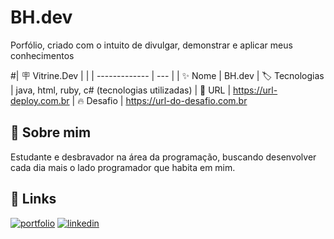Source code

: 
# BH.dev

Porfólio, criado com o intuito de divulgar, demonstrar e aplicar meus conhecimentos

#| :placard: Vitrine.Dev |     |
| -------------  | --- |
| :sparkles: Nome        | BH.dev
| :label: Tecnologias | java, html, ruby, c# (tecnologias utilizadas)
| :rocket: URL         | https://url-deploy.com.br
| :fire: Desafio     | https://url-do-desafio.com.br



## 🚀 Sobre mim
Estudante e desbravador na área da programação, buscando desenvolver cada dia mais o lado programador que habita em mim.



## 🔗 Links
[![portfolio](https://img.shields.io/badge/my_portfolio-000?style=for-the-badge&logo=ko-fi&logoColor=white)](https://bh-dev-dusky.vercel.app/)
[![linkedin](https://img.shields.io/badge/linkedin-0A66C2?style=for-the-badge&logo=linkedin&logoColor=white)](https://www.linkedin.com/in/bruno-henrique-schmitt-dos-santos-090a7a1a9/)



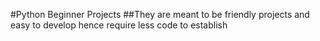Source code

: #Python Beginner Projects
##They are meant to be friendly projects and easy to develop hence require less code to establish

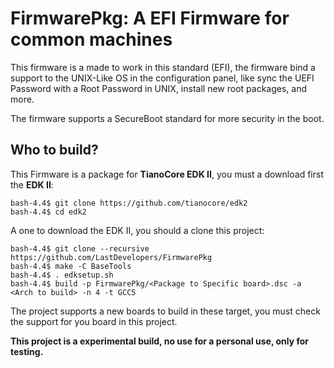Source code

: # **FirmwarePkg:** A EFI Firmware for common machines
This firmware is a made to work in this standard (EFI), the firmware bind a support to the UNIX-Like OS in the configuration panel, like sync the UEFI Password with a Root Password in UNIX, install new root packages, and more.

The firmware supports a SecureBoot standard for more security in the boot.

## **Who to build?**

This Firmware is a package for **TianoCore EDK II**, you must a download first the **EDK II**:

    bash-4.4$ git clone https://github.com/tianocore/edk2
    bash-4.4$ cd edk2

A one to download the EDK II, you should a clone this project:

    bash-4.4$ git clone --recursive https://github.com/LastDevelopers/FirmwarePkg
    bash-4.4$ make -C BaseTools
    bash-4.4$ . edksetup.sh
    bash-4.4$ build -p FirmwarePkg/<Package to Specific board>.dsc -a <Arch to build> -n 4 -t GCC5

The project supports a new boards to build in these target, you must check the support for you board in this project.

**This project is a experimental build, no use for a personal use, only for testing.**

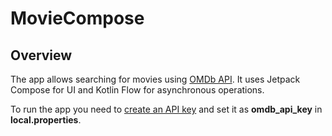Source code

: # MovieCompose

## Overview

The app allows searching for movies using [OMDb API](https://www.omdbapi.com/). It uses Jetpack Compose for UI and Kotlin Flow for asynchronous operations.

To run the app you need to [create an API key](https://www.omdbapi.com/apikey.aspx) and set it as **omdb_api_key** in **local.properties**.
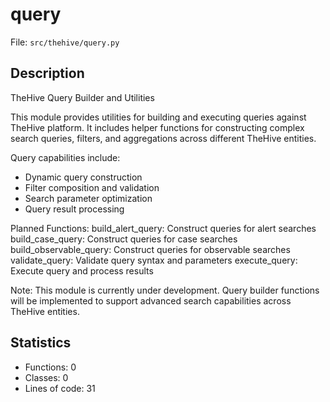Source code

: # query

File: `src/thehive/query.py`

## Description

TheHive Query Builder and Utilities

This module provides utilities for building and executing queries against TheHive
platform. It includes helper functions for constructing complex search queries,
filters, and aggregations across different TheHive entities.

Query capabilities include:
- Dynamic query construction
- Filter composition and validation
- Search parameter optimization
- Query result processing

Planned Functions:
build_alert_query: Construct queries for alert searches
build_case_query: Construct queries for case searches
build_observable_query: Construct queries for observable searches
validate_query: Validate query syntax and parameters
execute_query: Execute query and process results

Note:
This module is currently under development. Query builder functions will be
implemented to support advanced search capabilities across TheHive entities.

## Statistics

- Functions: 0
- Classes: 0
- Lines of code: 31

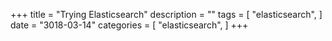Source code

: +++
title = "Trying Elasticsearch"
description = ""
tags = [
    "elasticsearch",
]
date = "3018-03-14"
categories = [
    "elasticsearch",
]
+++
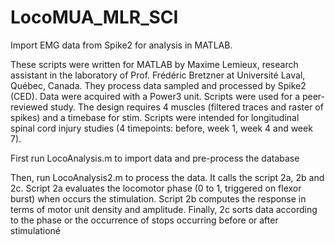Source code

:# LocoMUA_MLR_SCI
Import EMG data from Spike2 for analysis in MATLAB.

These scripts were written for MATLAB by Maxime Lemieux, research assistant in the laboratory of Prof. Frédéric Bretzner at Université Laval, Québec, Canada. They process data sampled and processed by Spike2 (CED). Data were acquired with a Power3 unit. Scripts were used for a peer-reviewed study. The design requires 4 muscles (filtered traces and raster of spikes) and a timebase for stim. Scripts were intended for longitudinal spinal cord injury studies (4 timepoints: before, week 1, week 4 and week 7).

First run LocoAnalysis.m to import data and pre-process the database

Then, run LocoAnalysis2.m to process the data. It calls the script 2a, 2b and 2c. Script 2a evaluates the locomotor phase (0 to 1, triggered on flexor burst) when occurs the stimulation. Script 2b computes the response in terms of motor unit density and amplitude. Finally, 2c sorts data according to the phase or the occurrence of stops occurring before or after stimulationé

▶ [Task instructions]:
Strip out the images, then output the records above word for word.

▶ [Result of the exercise]:
Source code

: 
# BH.dev

Porfólio, criado com o intuito de divulgar, demonstrar e aplicar meus conhecimentos

#| :placard: Vitrine.Dev |     |
| -------------  | --- |
| :sparkles: Nome        | BH.dev
| :label: Tecnologias | java, html, ruby, c# (tecnologias utilizadas)
| :rocket: URL         | https://url-deploy.com.br
| :fire: Desafio     | https://url-do-desafio.com.br



## 🚀 Sobre mim
Estudante e desbravador na área da programação, buscando desenvolver cada dia mais o lado programador que habita em mim.



## 🔗 Links
[![portfolio](https://img.shields.io/badge/my_portfolio-000?style=for-the-badge&logo=ko-fi&logoColor=white)](https://bh-dev-dusky.vercel.app/)
[![linkedin](https://img.shields.io/badge/linkedin-0A66C2?style=for-the-badge&logo=linkedin&logoColor=white)](https://www.linkedin.com/in/bruno-henrique-schmitt-dos-santos-090a7a1a9/)



Source code

: #Python Beginner Projects
##They are meant to be friendly projects and easy to develop hence require less code to establish

Source code

: # **FirmwarePkg:** A EFI Firmware for common machines
This firmware is a made to work in this standard (EFI), the firmware bind a support to the UNIX-Like OS in the configuration panel, like sync the UEFI Password with a Root Password in UNIX, install new root packages, and more.

The firmware supports a SecureBoot standard for more security in the boot.

## **Who to build?**

This Firmware is a package for **TianoCore EDK II**, you must a download first the **EDK II**:

    bash-4.4$ git clone https://github.com/tianocore/edk2
    bash-4.4$ cd edk2

A one to download the EDK II, you should a clone this project:

    bash-4.4$ git clone --recursive https://github.com/LastDevelopers/FirmwarePkg
    bash-4.4$ make -C BaseTools
    bash-4.4$ . edksetup.sh
    bash-4.4$ build -p FirmwarePkg/<Package to Specific board>.dsc -a <Arch to build> -n 4 -t GCC5

The project supports a new boards to build in these target, you must check the support for you board in this project.

**This project is a experimental build, no use for a personal use, only for testing.**

Source code

: # MovieCompose

## Overview

The app allows searching for movies using [OMDb API](https://www.omdbapi.com/). It uses Jetpack Compose for UI and Kotlin Flow for asynchronous operations.

To run the app you need to [create an API key](https://www.omdbapi.com/apikey.aspx) and set it as **omdb_api_key** in **local.properties**.
Source code

: # query

File: `src/thehive/query.py`

## Description

TheHive Query Builder and Utilities

This module provides utilities for building and executing queries against TheHive
platform. It includes helper functions for constructing complex search queries,
filters, and aggregations across different TheHive entities.

Query capabilities include:
- Dynamic query construction
- Filter composition and validation
- Search parameter optimization
- Query result processing

Planned Functions:
build_alert_query: Construct queries for alert searches
build_case_query: Construct queries for case searches
build_observable_query: Construct queries for observable searches
validate_query: Validate query syntax and parameters
execute_query: Execute query and process results

Note:
This module is currently under development. Query builder functions will be
implemented to support advanced search capabilities across TheHive entities.

## Statistics

- Functions: 0
- Classes: 0
- Lines of code: 31

Source code

: +++
title = "Trying Elasticsearch"
description = ""
tags = [
    "elasticsearch",
]
date = "3018-03-14"
categories = [
    "elasticsearch",
]
+++
Source code

:# LocoMUA_MLR_SCI
Import EMG data from Spike2 for analysis in MATLAB.

These scripts were written for MATLAB by Maxime Lemieux, research assistant in the laboratory of Prof. Frédéric Bretzner at Université Laval, Québec, Canada. They process data sampled and processed by Spike2 (CED). Data were acquired with a Power3 unit. Scripts were used for a peer-reviewed study. The design requires 4 muscles (filtered traces and raster of spikes) and a timebase for stim. Scripts were intended for longitudinal spinal cord injury studies (4 timepoints: before, week 1, week 4 and week 7).

First run LocoAnalysis.m to import data and pre-process the database

Then, run LocoAnalysis2.m to process the data. It calls the script 2a, 2b and 2c. Script 2a evaluates the locomotor phase (0 to 1, triggered on flexor burst) when occurs the stimulation. Script 2b computes the response in terms of motor unit density and amplitude. Finally, 2c sorts data according to the phase or the occurrence of stops occurring before or after stimulationé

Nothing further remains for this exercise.